= Aubry's Post =

On March 7, 1862, Confederate guerrillas under William C. Quantrill raided the small Kansas community of Aubry, southwest of Kansas City, Missouri, and just west of the Kansas-Missouri border. Three residents were killed in the raid and much property was carted away by the guerrillas.

Quantrill's raid resulted in Aubry being garrisoned by Company E of the 8th Regiment of Kansas Volunteers. Capt. John Greelish was the first garrison commander. Aubry was garrisoned by Union troops intermittently for the rest of the Civil War. Greelish's troops arrived about March 10 and two days later won a skirmish near Aubry with about thirty of Quantrill's men. After this an additional company of troops was sent to Aubry. Maj. E. F. Schneider then took command.

Later in 1862 Company D of the 11th Kansas Infantry, under command of Lt.
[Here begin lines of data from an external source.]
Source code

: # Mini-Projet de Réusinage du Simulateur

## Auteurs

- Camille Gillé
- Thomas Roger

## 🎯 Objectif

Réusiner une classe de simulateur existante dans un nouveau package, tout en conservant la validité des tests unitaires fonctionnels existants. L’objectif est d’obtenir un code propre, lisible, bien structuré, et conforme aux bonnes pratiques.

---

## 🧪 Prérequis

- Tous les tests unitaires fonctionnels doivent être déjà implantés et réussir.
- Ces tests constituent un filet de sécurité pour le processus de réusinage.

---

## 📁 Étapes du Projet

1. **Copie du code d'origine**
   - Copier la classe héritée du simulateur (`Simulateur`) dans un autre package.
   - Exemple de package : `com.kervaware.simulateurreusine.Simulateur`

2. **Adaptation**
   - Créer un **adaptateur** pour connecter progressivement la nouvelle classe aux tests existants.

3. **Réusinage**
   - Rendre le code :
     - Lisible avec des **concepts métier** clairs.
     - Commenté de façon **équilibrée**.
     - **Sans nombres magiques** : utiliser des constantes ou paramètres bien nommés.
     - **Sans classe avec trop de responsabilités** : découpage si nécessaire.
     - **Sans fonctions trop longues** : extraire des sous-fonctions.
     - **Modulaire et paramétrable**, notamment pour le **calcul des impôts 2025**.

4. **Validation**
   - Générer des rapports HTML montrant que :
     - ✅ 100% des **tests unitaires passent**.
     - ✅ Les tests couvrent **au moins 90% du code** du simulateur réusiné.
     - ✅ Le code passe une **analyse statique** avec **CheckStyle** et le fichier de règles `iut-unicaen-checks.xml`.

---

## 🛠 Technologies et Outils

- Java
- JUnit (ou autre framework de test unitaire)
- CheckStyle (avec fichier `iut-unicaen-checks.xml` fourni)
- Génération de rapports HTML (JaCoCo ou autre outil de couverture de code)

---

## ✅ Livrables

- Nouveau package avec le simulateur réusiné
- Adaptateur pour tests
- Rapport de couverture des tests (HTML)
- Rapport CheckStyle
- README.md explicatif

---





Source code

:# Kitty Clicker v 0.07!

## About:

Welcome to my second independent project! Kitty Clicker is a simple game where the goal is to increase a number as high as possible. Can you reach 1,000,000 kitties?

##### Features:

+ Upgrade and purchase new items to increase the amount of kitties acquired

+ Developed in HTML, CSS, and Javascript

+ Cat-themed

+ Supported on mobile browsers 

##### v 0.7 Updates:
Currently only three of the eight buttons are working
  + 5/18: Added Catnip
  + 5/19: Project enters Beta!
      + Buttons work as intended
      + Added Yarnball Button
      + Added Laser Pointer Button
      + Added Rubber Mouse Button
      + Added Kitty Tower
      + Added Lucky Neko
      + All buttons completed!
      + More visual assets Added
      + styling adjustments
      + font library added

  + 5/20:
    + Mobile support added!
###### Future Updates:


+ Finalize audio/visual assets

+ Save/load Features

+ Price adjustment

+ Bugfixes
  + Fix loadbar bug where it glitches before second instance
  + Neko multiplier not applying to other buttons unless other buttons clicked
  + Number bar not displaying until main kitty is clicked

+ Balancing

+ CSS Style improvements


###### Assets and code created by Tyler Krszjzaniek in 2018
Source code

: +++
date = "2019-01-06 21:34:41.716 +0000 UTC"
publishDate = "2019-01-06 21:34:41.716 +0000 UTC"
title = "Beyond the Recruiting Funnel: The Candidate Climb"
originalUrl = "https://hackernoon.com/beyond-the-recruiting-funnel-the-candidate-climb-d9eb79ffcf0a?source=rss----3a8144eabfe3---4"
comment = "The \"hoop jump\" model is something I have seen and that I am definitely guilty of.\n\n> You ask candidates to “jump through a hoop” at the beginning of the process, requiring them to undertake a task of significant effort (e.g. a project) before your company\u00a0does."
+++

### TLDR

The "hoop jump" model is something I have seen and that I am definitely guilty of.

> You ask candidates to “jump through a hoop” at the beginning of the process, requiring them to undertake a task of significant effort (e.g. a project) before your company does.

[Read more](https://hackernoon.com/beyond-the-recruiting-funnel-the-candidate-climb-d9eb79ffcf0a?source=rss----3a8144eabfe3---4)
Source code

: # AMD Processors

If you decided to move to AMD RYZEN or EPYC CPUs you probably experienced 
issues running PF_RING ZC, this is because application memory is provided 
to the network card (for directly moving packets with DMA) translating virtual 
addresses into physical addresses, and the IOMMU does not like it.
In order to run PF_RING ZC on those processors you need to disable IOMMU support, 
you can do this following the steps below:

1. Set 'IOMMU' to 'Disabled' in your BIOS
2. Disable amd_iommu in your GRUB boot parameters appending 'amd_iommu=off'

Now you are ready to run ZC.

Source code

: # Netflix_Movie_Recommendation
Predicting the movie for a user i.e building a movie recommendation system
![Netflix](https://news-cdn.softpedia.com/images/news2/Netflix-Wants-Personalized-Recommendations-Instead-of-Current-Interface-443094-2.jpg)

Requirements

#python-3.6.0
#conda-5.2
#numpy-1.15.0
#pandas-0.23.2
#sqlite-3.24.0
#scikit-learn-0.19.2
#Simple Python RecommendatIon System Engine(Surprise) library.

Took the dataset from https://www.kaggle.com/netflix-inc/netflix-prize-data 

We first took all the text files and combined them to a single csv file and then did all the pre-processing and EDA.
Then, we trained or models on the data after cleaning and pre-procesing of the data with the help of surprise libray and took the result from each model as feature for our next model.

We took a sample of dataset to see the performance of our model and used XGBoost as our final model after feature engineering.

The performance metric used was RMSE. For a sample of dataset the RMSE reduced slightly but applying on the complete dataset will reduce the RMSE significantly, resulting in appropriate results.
Dick Rooks, manned the post at Aubry. Rooks was a Red leg and a Jayhawker. This company remained at Aubry through the winter of 1862–3.

Later in 1863 troops were again sent to Aubry. The post, under the command of Capt. Joshua A. Pike, had seventy-two men, composed of two companies of cavalry. Pike was very soon to discredit himself. On the evening of August 20 Quantrill passed within sight of the post with about 400 guerrillas and Confederate Army recruits. These men were on their way to raid Lawrence, Kansas.

Pike formed his men into a line of battle south of his post, but he took no action to determine the identity of Quantrill's men or to pursue them once he suspected they were guerrillas. He passed the information about the travelers to all the troops in the area, but he did not notify his superiors about them in a timely manner.

Capt. Charles F. Coleman, in command of the post at Little Santa Fe, Missouri, marched with eighty men to Aubry. About midnight Coleman and Pike took their forces in a very belated attempt to pursue Quantrill. By this time Quantrill was so far ahead of them that the pursuers could not possibly catch him.

Pike was not to remain at Aubry much longer, but from August 1863 to at least September 1864 a force of one company, and sometimes two companies, of the 11th Kansas Cavalry was on duty guarding Aubry. We do not know what buildings were erected at Aubry, other than a guardhouse.

Sometime after September 19, 1864, very possibly during the height of Price's Missouri Raid, the garrison at Aubry was removed. A result was a raid by about ten guerrillas under Dan Vaughn on January 31, 1865. Word of the impending raid reached authorities in Olathe and a squad of soldiers rushed into Aubry, arriving too late to prevent the killing of a traveler, the robbery of two residents and the burning of several houses.

Once again soldiers, around twenty, were stationed at Aubry. The post was active until at least May 1865.